::: THE DATA
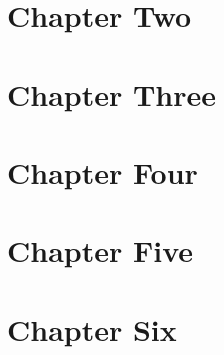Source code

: \documentclass[smalldemyvopaper,11pt,twoside,onecolumn,openright,extrafontsizes]{memoir}
\begin{document}
\chapter{Chapter Two}
\lipsum[21-40]
\chapter{Chapter Three}
\lipsum[41-60]
\chapter{Chapter Four}
\lipsum[61-80]
\chapter{Chapter Five}
\lipsum[81-100]
\chapter{Chapter Six}
\lipsum[101-120]
\end{document}
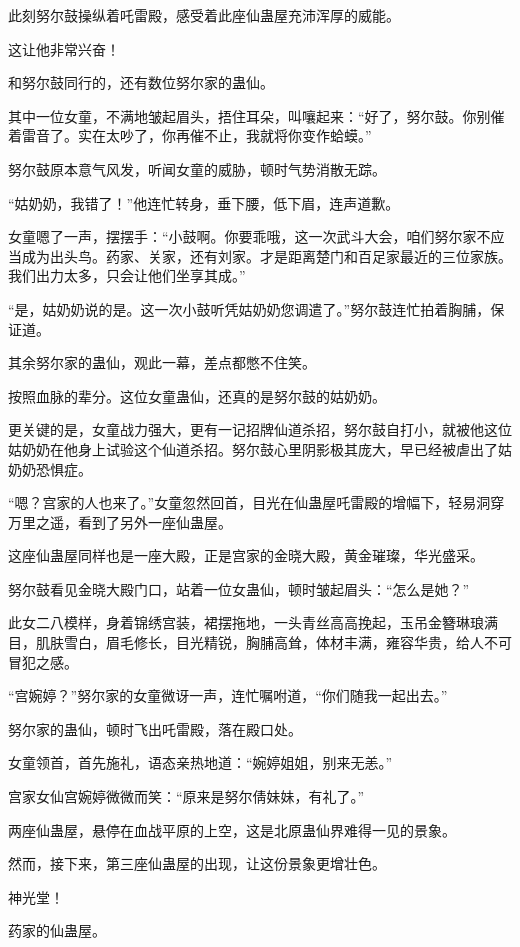 \begin{this_body}
此刻努尔鼓操纵着吒雷殿，感受着此座仙蛊屋充沛浑厚的威能。

这让他非常兴奋！

和努尔鼓同行的，还有数位努尔家的蛊仙。

其中一位女童，不满地皱起眉头，捂住耳朵，叫嚷起来：“好了，努尔鼓。你别催着雷音了。实在太吵了，你再催不止，我就将你变作蛤蟆。”

努尔鼓原本意气风发，听闻女童的威胁，顿时气势消散无踪。

“姑奶奶，我错了！”他连忙转身，垂下腰，低下眉，连声道歉。

女童嗯了一声，摆摆手：“小鼓啊。你要乖哦，这一次武斗大会，咱们努尔家不应当成为出头鸟。药家、关家，还有刘家。才是距离楚门和百足家最近的三位家族。我们出力太多，只会让他们坐享其成。”

“是，姑奶奶说的是。这一次小鼓听凭姑奶奶您调遣了。”努尔鼓连忙拍着胸脯，保证道。

其余努尔家的蛊仙，观此一幕，差点都憋不住笑。

按照血脉的辈分。这位女童蛊仙，还真的是努尔鼓的姑奶奶。

更关键的是，女童战力强大，更有一记招牌仙道杀招，努尔鼓自打小，就被他这位姑奶奶在他身上试验这个仙道杀招。努尔鼓心里阴影极其庞大，早已经被虐出了姑奶奶恐惧症。

“嗯？宫家的人也来了。”女童忽然回首，目光在仙蛊屋吒雷殿的增幅下，轻易洞穿万里之遥，看到了另外一座仙蛊屋。

这座仙蛊屋同样也是一座大殿，正是宫家的金晓大殿，黄金璀璨，华光盛采。

努尔鼓看见金晓大殿门口，站着一位女蛊仙，顿时皱起眉头：“怎么是她？”

此女二八模样，身着锦绣宫装，裙摆拖地，一头青丝高高挽起，玉吊金簪琳琅满目，肌肤雪白，眉毛修长，目光精锐，胸脯高耸，体材丰满，雍容华贵，给人不可冒犯之感。

“宫婉婷？”努尔家的女童微讶一声，连忙嘱咐道，“你们随我一起出去。”

努尔家的蛊仙，顿时飞出吒雷殿，落在殿口处。

女童领首，首先施礼，语态亲热地道：“婉婷姐姐，别来无恙。”

宫家女仙宫婉婷微微而笑：“原来是努尔倩妹妹，有礼了。”

两座仙蛊屋，悬停在血战平原的上空，这是北原蛊仙界难得一见的景象。

然而，接下来，第三座仙蛊屋的出现，让这份景象更增壮色。

神光堂！

药家的仙蛊屋。


\end{this_body}
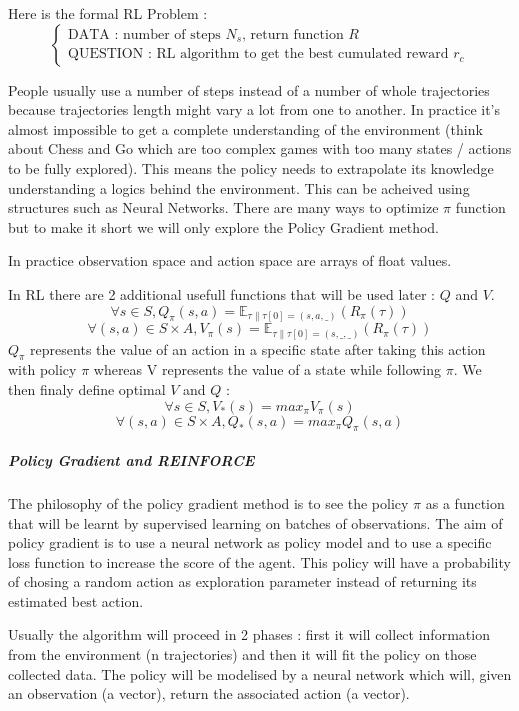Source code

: \documentclass[11pt]{article}
\begin{document}
Here is the formal RL Problem : 
\begin{equation*}
\begin{cases}
\mbox{DATA : number of steps $N_s$, return function $R$}\\
\mbox{QUESTION : RL algorithm to get the best cumulated reward $r_c$}
\end{cases}
\end{equation*}

People usually use a number of steps instead of a number of whole trajectories because trajectories length might vary a lot from one to another.
In practice it's almost impossible to get a complete understanding of the environment (think about Chess and Go which are too complex games with too many states / actions to be fully explored). This means the policy needs to extrapolate its knowledge understanding a logics behind the environment. This can be acheived using structures such as Neural Networks. There are many ways to optimize $\pi$ function but to make it short we will only explore the Policy Gradient method.

In practice observation space and action space are arrays of float values.

In RL there are 2 additional usefull functions that will be used later : $Q$ and $V$. 
$$\forall s\in S, Q_\pi(s,a)=\mathbb{E}_{\tau\|\tau[0]=(s,a,\_)}(R_\pi(\tau)) $$
$$\forall (s,a)\in S\times A, V_\pi(s)=\mathbb{E}_{\tau\|\tau[0]=(s,\_,\_)}(R_\pi(\tau)) $$
$Q_\pi$ represents the value of an action in a specific state after taking this action with policy $\pi$ whereas V represents the value of a state while following $\pi$. We then finaly define optimal $V$ and $Q$ :
$$\forall s\in S,V_*(s) = max_\pi V_\pi(s)$$
$$\forall (s,a)\in S\times A,Q_*(s,a) = max_\pi Q_\pi(s,a)$$

\subparagraph{Policy Gradient and REINFORCE}
The philosophy of the policy gradient method is to see the policy $\pi$ as a function that will be learnt by supervised learning on batches of observations.  The aim of policy gradient is to use a neural network as policy model and to use a specific loss function to increase the score of the agent. This policy will have a probability of chosing a random action as exploration parameter instead of returning its estimated best action.

Usually the algorithm will proceed in 2 phases : first it will collect information from the environment (n trajectories) and then it will fit the policy on those collected data. The policy will be modelised by a neural network which will, given an observation (a vector), return the associated action (a vector).
\end{document}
::::::
WHAT THE EXERCISE ASKS: Write out every line above exactly, minus images.

EXPECTED ANSWER:
Source code

: \documentclass[smalldemyvopaper,11pt,twoside,onecolumn,openright,extrafontsizes]{memoir}
\begin{document}
\chapter{Chapter Two}
\lipsum[21-40]
\chapter{Chapter Three}
\lipsum[41-60]
\chapter{Chapter Four}
\lipsum[61-80]
\chapter{Chapter Five}
\lipsum[81-100]
\chapter{Chapter Six}
\lipsum[101-120]
\end{document}
 \begin{this_body}
此刻努尔鼓操纵着吒雷殿，感受着此座仙蛊屋充沛浑厚的威能。

这让他非常兴奋！

和努尔鼓同行的，还有数位努尔家的蛊仙。

其中一位女童，不满地皱起眉头，捂住耳朵，叫嚷起来：“好了，努尔鼓。你别催着雷音了。实在太吵了，你再催不止，我就将你变作蛤蟆。”

努尔鼓原本意气风发，听闻女童的威胁，顿时气势消散无踪。

“姑奶奶，我错了！”他连忙转身，垂下腰，低下眉，连声道歉。

女童嗯了一声，摆摆手：“小鼓啊。你要乖哦，这一次武斗大会，咱们努尔家不应当成为出头鸟。药家、关家，还有刘家。才是距离楚门和百足家最近的三位家族。我们出力太多，只会让他们坐享其成。”

“是，姑奶奶说的是。这一次小鼓听凭姑奶奶您调遣了。”努尔鼓连忙拍着胸脯，保证道。

其余努尔家的蛊仙，观此一幕，差点都憋不住笑。

按照血脉的辈分。这位女童蛊仙，还真的是努尔鼓的姑奶奶。

更关键的是，女童战力强大，更有一记招牌仙道杀招，努尔鼓自打小，就被他这位姑奶奶在他身上试验这个仙道杀招。努尔鼓心里阴影极其庞大，早已经被虐出了姑奶奶恐惧症。

“嗯？宫家的人也来了。”女童忽然回首，目光在仙蛊屋吒雷殿的增幅下，轻易洞穿万里之遥，看到了另外一座仙蛊屋。

这座仙蛊屋同样也是一座大殿，正是宫家的金晓大殿，黄金璀璨，华光盛采。

努尔鼓看见金晓大殿门口，站着一位女蛊仙，顿时皱起眉头：“怎么是她？”

此女二八模样，身着锦绣宫装，裙摆拖地，一头青丝高高挽起，玉吊金簪琳琅满目，肌肤雪白，眉毛修长，目光精锐，胸脯高耸，体材丰满，雍容华贵，给人不可冒犯之感。

“宫婉婷？”努尔家的女童微讶一声，连忙嘱咐道，“你们随我一起出去。”

努尔家的蛊仙，顿时飞出吒雷殿，落在殿口处。

女童领首，首先施礼，语态亲热地道：“婉婷姐姐，别来无恙。”

宫家女仙宫婉婷微微而笑：“原来是努尔倩妹妹，有礼了。”

两座仙蛊屋，悬停在血战平原的上空，这是北原蛊仙界难得一见的景象。

然而，接下来，第三座仙蛊屋的出现，让这份景象更增壮色。

神光堂！

药家的仙蛊屋。


\end{this_body}
Source code

: \documentclass[11pt]{article}
\begin{document}
Here is the formal RL Problem : 
\begin{equation*}
\begin{cases}
\mbox{DATA : number of steps $N_s$, return function $R$}\\
\mbox{QUESTION : RL algorithm to get the best cumulated reward $r_c$}
\end{cases}
\end{equation*}

People usually use a number of steps instead of a number of whole trajectories because trajectories length might vary a lot from one to another.
In practice it's almost impossible to get a complete understanding of the environment (think about Chess and Go which are too complex games with too many states / actions to be fully explored). This means the policy needs to extrapolate its knowledge understanding a logics behind the environment. This can be acheived using structures such as Neural Networks. There are many ways to optimize $\pi$ function but to make it short we will only explore the Policy Gradient method.

In practice observation space and action space are arrays of float values.

In RL there are 2 additional usefull functions that will be used later : $Q$ and $V$. 
$$\forall s\in S, Q_\pi(s,a)=\mathbb{E}_{\tau\|\tau[0]=(s,a,\_)}(R_\pi(\tau)) $$
$$\forall (s,a)\in S\times A, V_\pi(s)=\mathbb{E}_{\tau\|\tau[0]=(s,\_,\_)}(R_\pi(\tau)) $$
$Q_\pi$ represents the value of an action in a specific state after taking this action with policy $\pi$ whereas V represents the value of a state while following $\pi$. We then finaly define optimal $V$ and $Q$ :
$$\forall s\in S,V_*(s) = max_\pi V_\pi(s)$$
$$\forall (s,a)\in S\times A,Q_*(s,a) = max_\pi Q_\pi(s,a)$$

\subparagraph{Policy Gradient and REINFORCE}
The philosophy of the policy gradient method is to see the policy $\pi$ as a function that will be learnt by supervised learning on batches of observations.  The aim of policy gradient is to use a neural network as policy model and to use a specific loss function to increase the score of the agent. This policy will have a probability of chosing a random action as exploration parameter instead of returning its estimated best action.

Usually the algorithm will proceed in 2 phases : first it will collect information from the environment (n trajectories) and then it will fit the policy on those collected data. The policy will be modelised by a neural network which will, given an observation (a vector), return the associated action (a vector).
\end{document}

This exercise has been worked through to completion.